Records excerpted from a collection

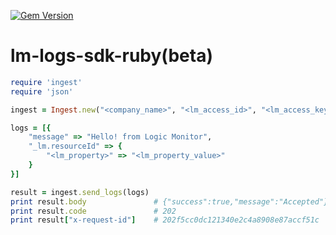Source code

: [![Gem Version](https://badge.fury.io/rb/lm-logs-sdk.svg)](http://badge.fury.io/rb/lm-logs-sdk)
# lm-logs-sdk-ruby(beta)

``` ruby
require 'ingest'
require 'json'

ingest = Ingest.new("<company_name>", "<lm_access_id>", "<lm_access_key>")

logs = [{
    "message" => "Hello! from Logic Monitor",
    "_lm.resourceId" => {
        "<lm_property>" => "<lm_property_value>"
    }
}]

result = ingest.send_logs(logs)
print result.body               # {"success":true,"message":"Accepted"}
print result.code               # 202
print result["x-request-id"]    # 202f5cc0dc121340e2c4a8908e87accf51c

```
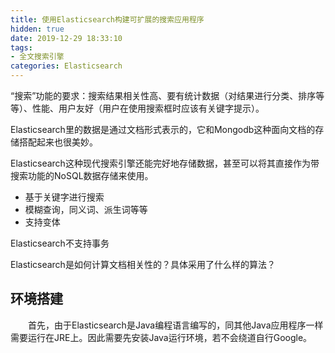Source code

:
 ```yaml
---
title: 使用Elasticsearch构建可扩展的搜索应用程序
hidden: true
date: 2019-12-29 18:33:10
tags:
- 全文搜索引擎
categories: Elasticsearch
---
```


<!-- 底层：Lucene(高性能搜索引擎包)，Lucene采用“倒排索引”对搜索过程进行优化。 -->

<!-- 为了提高搜索的性能和相关性，随着时间推移需要越来越多的磁盘空间来存储索引，从而导致建立索引和搜索过程变慢。因此，对Elasticsearch进行性能调优迫在眉睫。 -->

“搜索”功能的要求：搜索结果相关性高、要有统计数据（对结果进行分类、排序等等）、性能、用户友好（用户在使用搜索框时应该有关键字提示）。

Elasticsearch里的数据是通过文档形式表示的，它和Mongodb这种面向文档的存储搭配起来也很美妙。

Elasticsearch这种现代搜索引擎还能完好地存储数据，甚至可以将其直接作为带搜索功能的NoSQL数据存储来使用。

+ 基于关键字进行搜索
+ 模糊查询，同义词、派生词等等
+ 支持变体



Elasticsearch不支持事务

Elasticsearch是如何计算文档相关性的？具体采用了什么样的算法？





## 环境搭建

&emsp;&emsp;首先，由于Elasticsearch是Java编程语言编写的，同其他Java应用程序一样需要运行在JRE上。因此需要先安装Java运行环境，若不会绕道自行Google。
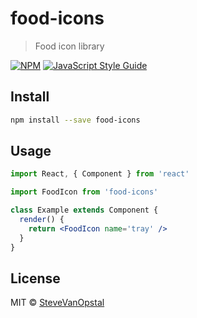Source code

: # food-icons

> Food icon library

[![NPM](https://img.shields.io/npm/v/food-icons.svg)](https://www.npmjs.com/package/food-icons) [![JavaScript Style Guide](https://img.shields.io/badge/code_style-standard-brightgreen.svg)](https://standardjs.com)

## Install

```bash
npm install --save food-icons
```

## Usage

```jsx
import React, { Component } from 'react'

import FoodIcon from 'food-icons'

class Example extends Component {
  render() {
    return <FoodIcon name='tray' />
  }
}
```

## License

MIT © [SteveVanOpstal](https://github.com/SteveVanOpstal)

▸ **WORK REQUEST**:
All lines with the word "FoodIcon" must be located in the data and copied.

▸ **SOLUTION TO THE PROBLEM**:
import FoodIcon from 'food-icons'
    return <FoodIcon name='tray' />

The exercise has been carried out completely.